### Task instructions
Print the lines of the listing below verbatim from its first line through the line bearing "overnight return artifacts.". Any pictures are to be omitted.

### The data
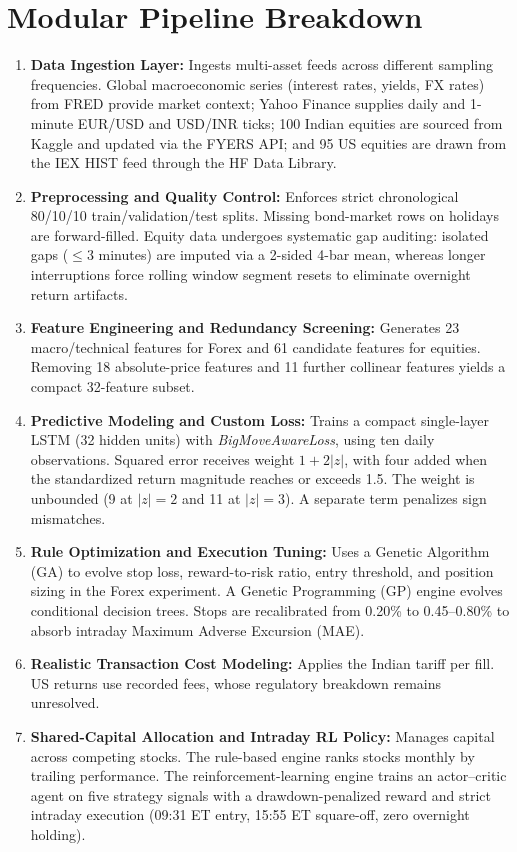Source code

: \documentclass[12pt,a4paper,twoside,openany]{report}
\begin{document}
\clearpage

\section*{Modular Pipeline Breakdown}
\begin{enumerate}[leftmargin=1.2cm, itemsep=3pt]
  \item \textbf{Data Ingestion Layer:} Ingests multi-asset feeds across different sampling frequencies. Global macroeconomic series (interest rates, yields, FX rates) from FRED provide market context; Yahoo Finance supplies daily and 1-minute EUR/USD and USD/INR ticks; 100 Indian equities are sourced from Kaggle and updated via the FYERS API; and 95 US equities are drawn from the IEX HIST feed through the HF Data Library.
  \item \textbf{Preprocessing and Quality Control:} Enforces strict chronological 80/10/10 train/validation/test splits. Missing bond-market rows on holidays are forward-filled. Equity data undergoes systematic gap auditing: isolated gaps ($\le 3$ minutes) are imputed via a 2-sided 4-bar mean, whereas longer interruptions force rolling window segment resets to eliminate overnight return artifacts.
  \item \textbf{Feature Engineering and Redundancy Screening:} Generates 23 macro/technical features for Forex and 61 candidate features for equities. Removing 18 absolute-price features and 11 further collinear features yields a compact 32-feature subset.
  \item \textbf{Predictive Modeling and Custom Loss:} Trains a compact single-layer LSTM (32 hidden units) with \textit{BigMoveAwareLoss}, using ten daily observations. Squared error receives weight $1+2|z|$, with four added when the standardized return magnitude reaches or exceeds 1.5. The weight is unbounded (9 at $|z|=2$ and 11 at $|z|=3$). A separate term penalizes sign mismatches.
  \item \textbf{Rule Optimization and Execution Tuning:} Uses a Genetic Algorithm (GA) to evolve stop loss, reward-to-risk ratio, entry threshold, and position sizing in the Forex experiment. A Genetic Programming (GP) engine evolves conditional decision trees. Stops are recalibrated from 0.20\% to 0.45--0.80\% to absorb intraday Maximum Adverse Excursion (MAE).
  \item \textbf{Realistic Transaction Cost Modeling:} Applies the Indian tariff per fill. US returns use recorded fees, whose regulatory breakdown remains unresolved.
  \item \textbf{Shared-Capital Allocation and Intraday RL Policy:} Manages capital across competing stocks. The rule-based engine ranks stocks monthly by trailing performance. The reinforcement-learning engine trains an actor--critic agent on five strategy signals with a drawdown-penalized reward and strict intraday execution (09:31 ET entry, 15:55 ET square-off, zero overnight holding).
\end{enumerate}
\end{document}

### Answer to the problem
Source code

: \documentclass[12pt,a4paper,twoside,openany]{report}
\begin{document}
\clearpage

\section*{Modular Pipeline Breakdown}
\begin{enumerate}[leftmargin=1.2cm, itemsep=3pt]
  \item \textbf{Data Ingestion Layer:} Ingests multi-asset feeds across different sampling frequencies. Global macroeconomic series (interest rates, yields, FX rates) from FRED provide market context; Yahoo Finance supplies daily and 1-minute EUR/USD and USD/INR ticks; 100 Indian equities are sourced from Kaggle and updated via the FYERS API; and 95 US equities are drawn from the IEX HIST feed through the HF Data Library.
  \item \textbf{Preprocessing and Quality Control:} Enforces strict chronological 80/10/10 train/validation/test splits. Missing bond-market rows on holidays are forward-filled. Equity data undergoes systematic gap auditing: isolated gaps ($\le 3$ minutes) are imputed via a 2-sided 4-bar mean, whereas longer interruptions force rolling window segment resets to eliminate overnight return artifacts.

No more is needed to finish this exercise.